L'élection législative partielle dans la quinzième circonscription de Paris a vu ce dimanche 30 mai un résultat qui illustre cette étonnante réalité dans ce bout de l'Ile-de-France où, comme dans les communes limitrophes de Bagnolet et Montreuil, la gauche a des problèmes de riches : la droite n'est pas au deuxième tour.
80 % des voix sont allés ainsi à des candidatures de gauche avec une socialiste en tête, suivi par la candidate de la France Insoumise, celle des écologistes et le candidat du Parti communiste.
Evidemment, toutes les analyses ou les satisfécits sont relativisés, pour ne pas dire "plombés" par l'importante abstention en ce dimanche ensoleillé de fête des mères.
Mais c'est un classique : dans une élection législative partielle, les électeurs ne se déplacent pas en masse. C'est donc d'une campagne de réseau dont il est question, où, n'étant porté par aucune vague, tout candidat doit créer lui-même le mouvement.
C'est ce qu'a été la campagne de Lamia El Aaraje. Elle a avait tout à bâtir et désormais, il faudra transformer l'essai face à Danielle Simmonet qui a bénéficié de l'importante abstention.

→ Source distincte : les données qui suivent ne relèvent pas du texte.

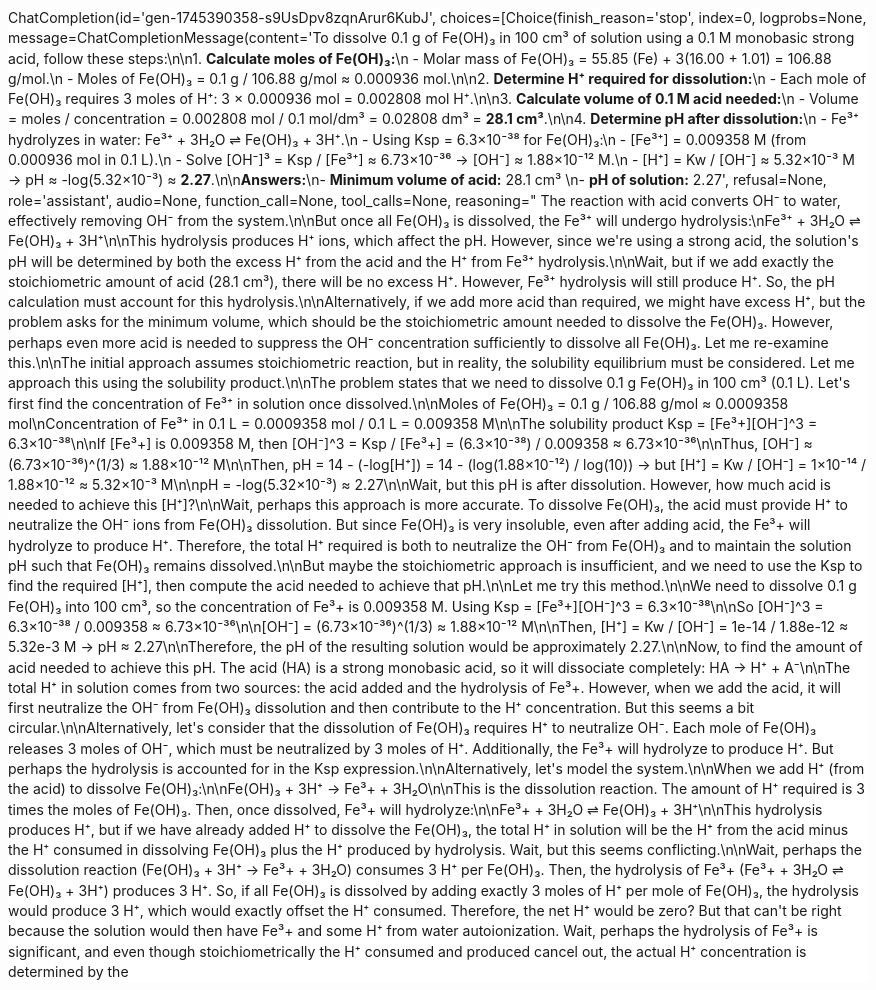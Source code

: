 ChatCompletion(id='gen-1745390358-s9UsDpv8zqnArur6KubJ',
choices=[Choice(finish_reason='stop', index=0, logprobs=None, message=ChatCompletionMessage(content='To dissolve 0.1 g of Fe(OH)₃ in 100 cm³ of solution using a 0.1 M monobasic strong acid, follow these steps:\n\n1. **Calculate moles of Fe(OH)₃:**\n   - Molar mass of Fe(OH)₃ = 55.85 (Fe) + 3(16.00 + 1.01) = 106.88 g/mol.\n   - Moles of Fe(OH)₃ = 0.1 g / 106.88 g/mol ≈ 0.000936 mol.\n\n2. **Determine H⁺ required for dissolution:**\n   - Each mole of Fe(OH)₃ requires 3 moles of H⁺: 3 × 0.000936 mol = 0.002808 mol H⁺.\n\n3. **Calculate volume of 0.1 M acid needed:**\n   - Volume = moles / concentration = 0.002808 mol / 0.1 mol/dm³ = 0.02808 dm³ = **28.1 cm³**.\n\n4. **Determine pH after dissolution:**\n   - Fe³⁺ hydrolyzes in water: Fe³⁺ + 3H₂O ⇌ Fe(OH)₃ + 3H⁺.\n   - Using Ksp = 6.3×10⁻³⁸ for Fe(OH)₃:\n     - [Fe³⁺] = 0.009358 M (from 0.000936 mol in 0.1 L).\n     - Solve [OH⁻]³ = Ksp / [Fe³⁺] ≈ 6.73×10⁻³⁶ → [OH⁻] ≈ 1.88×10⁻¹² M.\n     - [H⁺] = Kw / [OH⁻] ≈ 5.32×10⁻³ M → pH ≈ -log(5.32×10⁻³) ≈ **2.27**.\n\n**Answers:**\n- **Minimum volume of acid:** 28.1 cm³  \n- **pH of solution:** 2.27', refusal=None, role='assistant', audio=None, function_call=None, tool_calls=None, reasoning=" The reaction with acid converts OH⁻ to water, effectively removing OH⁻ from the system.\n\nBut once all Fe(OH)₃ is dissolved, the Fe³⁺ will undergo hydrolysis:\nFe³⁺ + 3H₂O ⇌ Fe(OH)₃ + 3H⁺\n\nThis hydrolysis produces H⁺ ions, which affect the pH. However, since we're using a strong acid, the solution's pH will be determined by both the excess H⁺ from the acid and the H⁺ from Fe³⁺ hydrolysis.\n\nWait, but if we add exactly the stoichiometric amount of acid (28.1 cm³), there will be no excess H⁺. However, Fe³⁺ hydrolysis will still produce H⁺. So, the pH calculation must account for this hydrolysis.\n\nAlternatively, if we add more acid than required, we might have excess H⁺, but the problem asks for the minimum volume, which should be the stoichiometric amount needed to dissolve the Fe(OH)₃. However, perhaps even more acid is needed to suppress the OH⁻ concentration sufficiently to dissolve all Fe(OH)₃. Let me re-examine this.\n\nThe initial approach assumes stoichiometric reaction, but in reality, the solubility equilibrium must be considered. Let me approach this using the solubility product.\n\nThe problem states that we need to dissolve 0.1 g Fe(OH)₃ in 100 cm³ (0.1 L). Let's first find the concentration of Fe³⁺ in solution once dissolved.\n\nMoles of Fe(OH)₃ = 0.1 g / 106.88 g/mol ≈ 0.0009358 mol\nConcentration of Fe³⁺ in 0.1 L = 0.0009358 mol / 0.1 L = 0.009358 M\n\nThe solubility product Ksp = [Fe³+][OH⁻]^3 = 6.3×10⁻³⁸\n\nIf [Fe³+] is 0.009358 M, then [OH⁻]^3 = Ksp / [Fe³+] = (6.3×10⁻³⁸) / 0.009358 ≈ 6.73×10⁻³⁶\n\nThus, [OH⁻] ≈ (6.73×10⁻³⁶)^(1/3) ≈ 1.88×10⁻¹² M\n\nThen, pH = 14 - (-log[H⁺]) = 14 - (log(1.88×10⁻¹²) / log(10)) → but [H⁺] = Kw / [OH⁻] = 1×10⁻¹⁴ / 1.88×10⁻¹² ≈ 5.32×10⁻³ M\n\npH = -log(5.32×10⁻³) ≈ 2.27\n\nWait, but this pH is after dissolution. However, how much acid is needed to achieve this [H⁺]?\n\nWait, perhaps this approach is more accurate. To dissolve Fe(OH)₃, the acid must provide H⁺ to neutralize the OH⁻ ions from Fe(OH)₃ dissolution. But since Fe(OH)₃ is very insoluble, even after adding acid, the Fe³+ will hydrolyze to produce H⁺. Therefore, the total H⁺ required is both to neutralize the OH⁻ from Fe(OH)₃ and to maintain the solution pH such that Fe(OH)₃ remains dissolved.\n\nBut maybe the stoichiometric approach is insufficient, and we need to use the Ksp to find the required [H⁺], then compute the acid needed to achieve that pH.\n\nLet me try this method.\n\nWe need to dissolve 0.1 g Fe(OH)₃ into 100 cm³, so the concentration of Fe³+ is 0.009358 M. Using Ksp = [Fe³+][OH⁻]^3 = 6.3×10⁻³⁸\n\nSo [OH⁻]^3 = 6.3×10⁻³⁸ / 0.009358 ≈ 6.73×10⁻³⁶\n\n[OH⁻] = (6.73×10⁻³⁶)^(1/3) ≈ 1.88×10⁻¹² M\n\nThen, [H⁺] = Kw / [OH⁻] = 1e-14 / 1.88e-12 ≈ 5.32e-3 M → pH ≈ 2.27\n\nTherefore, the pH of the resulting solution would be approximately 2.27.\n\nNow, to find the amount of acid needed to achieve this pH. The acid (HA) is a strong monobasic acid, so it will dissociate completely: HA → H⁺ + A⁻\n\nThe total H⁺ in solution comes from two sources: the acid added and the hydrolysis of Fe³+. However, when we add the acid, it will first neutralize the OH⁻ from Fe(OH)₃ dissolution and then contribute to the H⁺ concentration. But this seems a bit circular.\n\nAlternatively, let's consider that the dissolution of Fe(OH)₃ requires H⁺ to neutralize OH⁻. Each mole of Fe(OH)₃ releases 3 moles of OH⁻, which must be neutralized by 3 moles of H⁺. Additionally, the Fe³+ will hydrolyze to produce H⁺. But perhaps the hydrolysis is accounted for in the Ksp expression.\n\nAlternatively, let's model the system.\n\nWhen we add H⁺ (from the acid) to dissolve Fe(OH)₃:\n\nFe(OH)₃ + 3H⁺ → Fe³+ + 3H₂O\n\nThis is the dissolution reaction. The amount of H⁺ required is 3 times the moles of Fe(OH)₃. Then, once dissolved, Fe³+ will hydrolyze:\n\nFe³+ + 3H₂O ⇌ Fe(OH)₃ + 3H⁺\n\nThis hydrolysis produces H⁺, but if we have already added H⁺ to dissolve the Fe(OH)₃, the total H⁺ in solution will be the H⁺ from the acid minus the H⁺ consumed in dissolving Fe(OH)₃ plus the H⁺ produced by hydrolysis. Wait, but this seems conflicting.\n\nWait, perhaps the dissolution reaction (Fe(OH)₃ + 3H⁺ → Fe³+ + 3H₂O) consumes 3 H⁺ per Fe(OH)₃. Then, the hydrolysis of Fe³+ (Fe³+ + 3H₂O ⇌ Fe(OH)₃ + 3H⁺) produces 3 H⁺. So, if all Fe(OH)₃ is dissolved by adding exactly 3 moles of H⁺ per mole of Fe(OH)₃, the hydrolysis would produce 3 H⁺, which would exactly offset the H⁺ consumed. Therefore, the net H⁺ would be zero? But that can't be right because the solution would then have Fe³+ and some H⁺ from water autoionization. Wait, perhaps the hydrolysis of Fe³+ is significant, and even though stoichiometrically the H⁺ consumed and produced cancel out, the actual H⁺ concentration is determined by the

Deux profils, deux gauches, une combattivité commune, mais une seule incarne l'avenir d'une gauche réformiste soucieux de dire ce qu'elle fait et de faire ce qu'elle dit.
Dans l'entre deux tours, on le verra.
Lamia est née en 1986 quand Danielle rejoignait le mouvement contre la réforme Devaquet-Monory. Un mouvement dont l'un des portes-paroles s'appelait David Assouline. J'ai bien connu "Danette" à l'Unef-indépendante et démocratique où, elle de Nanterre et moi de la Sorbonne, militions dans la majorité dans une tendance animée par les amis de Jean-Christophe Cambadélis.

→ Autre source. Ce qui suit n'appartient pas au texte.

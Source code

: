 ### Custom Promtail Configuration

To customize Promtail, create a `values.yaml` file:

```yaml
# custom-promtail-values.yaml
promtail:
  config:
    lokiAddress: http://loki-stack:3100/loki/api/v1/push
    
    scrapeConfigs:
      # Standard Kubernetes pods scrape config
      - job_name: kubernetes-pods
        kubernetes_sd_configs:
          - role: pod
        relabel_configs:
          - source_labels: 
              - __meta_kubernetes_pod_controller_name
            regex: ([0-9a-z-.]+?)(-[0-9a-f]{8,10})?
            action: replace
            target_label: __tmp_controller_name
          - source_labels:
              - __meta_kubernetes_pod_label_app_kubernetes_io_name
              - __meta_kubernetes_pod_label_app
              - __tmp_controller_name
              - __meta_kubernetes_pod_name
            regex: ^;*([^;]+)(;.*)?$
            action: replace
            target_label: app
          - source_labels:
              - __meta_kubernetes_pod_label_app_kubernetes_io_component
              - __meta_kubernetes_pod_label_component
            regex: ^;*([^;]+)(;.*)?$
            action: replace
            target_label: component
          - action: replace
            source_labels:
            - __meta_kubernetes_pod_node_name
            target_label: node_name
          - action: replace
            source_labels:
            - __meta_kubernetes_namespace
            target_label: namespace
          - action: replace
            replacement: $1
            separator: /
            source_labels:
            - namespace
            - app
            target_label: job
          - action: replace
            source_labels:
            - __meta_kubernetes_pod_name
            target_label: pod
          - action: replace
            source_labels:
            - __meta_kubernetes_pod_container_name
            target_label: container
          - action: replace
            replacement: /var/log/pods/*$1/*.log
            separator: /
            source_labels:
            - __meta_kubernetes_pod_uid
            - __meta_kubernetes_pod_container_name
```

Danielle quitta la majorité de l'Unef, mais nous nous sommes retrouvés au PS et j'ai le souvenir d'un débat assez passionnant avec elle et ses camarades lors de l'actualisation de la Déclaration de Principes où nous constations que, malgré tout, à l'époque, sur l'essentiel, nous étions d'accord, elle avec ses idées d'une gauche radicale qui regardait vers l'Amérique latine et moi le social-démocrate qui regardait l'Europe.
La scission opéré par Mélenchon en 2008 pour fonder le Parti de gauche demeure toujours, un peu plus de 10 ans après, un acte incompréhensible à ce moment là sauf à considérer - et c'est ma conviction - que les amis de Jean-Luc Mélenchon et lui-même, ont fait le choix de renoncer au réformisme, même radical et à l'action d'un parti de masse doté d'une solide culture de gouvernement, pour le confort de la protestation dans une logique minoritaire dans laquelle il n'y a plus à "composer" avec la diversité des sensibilités.
Mais le problème avec Jean-Luc Mélenchon c'est qu'il casse souvent ce qu'il touche. Il a joué un rôle actif - il n'était pas le seul - dans la scission de l'aile gauche du PS. Il a été incapable de maintenir l'unité du Front de gauche qu'il avait constitué notamment avec le Parti communiste dont il fut le candidat à la présidentielle de 2012 avant de présenter des candidats contre ceux du PCF aux législatives de 2017.
Il n'est pas certains que les électeurs aient besoin à Paris "du bruit et de la fureur" car, en portant la gauche depuis longtemps au pouvoir dans la capitale, la question est surtout celle des possibilités durables d'une gauche utile.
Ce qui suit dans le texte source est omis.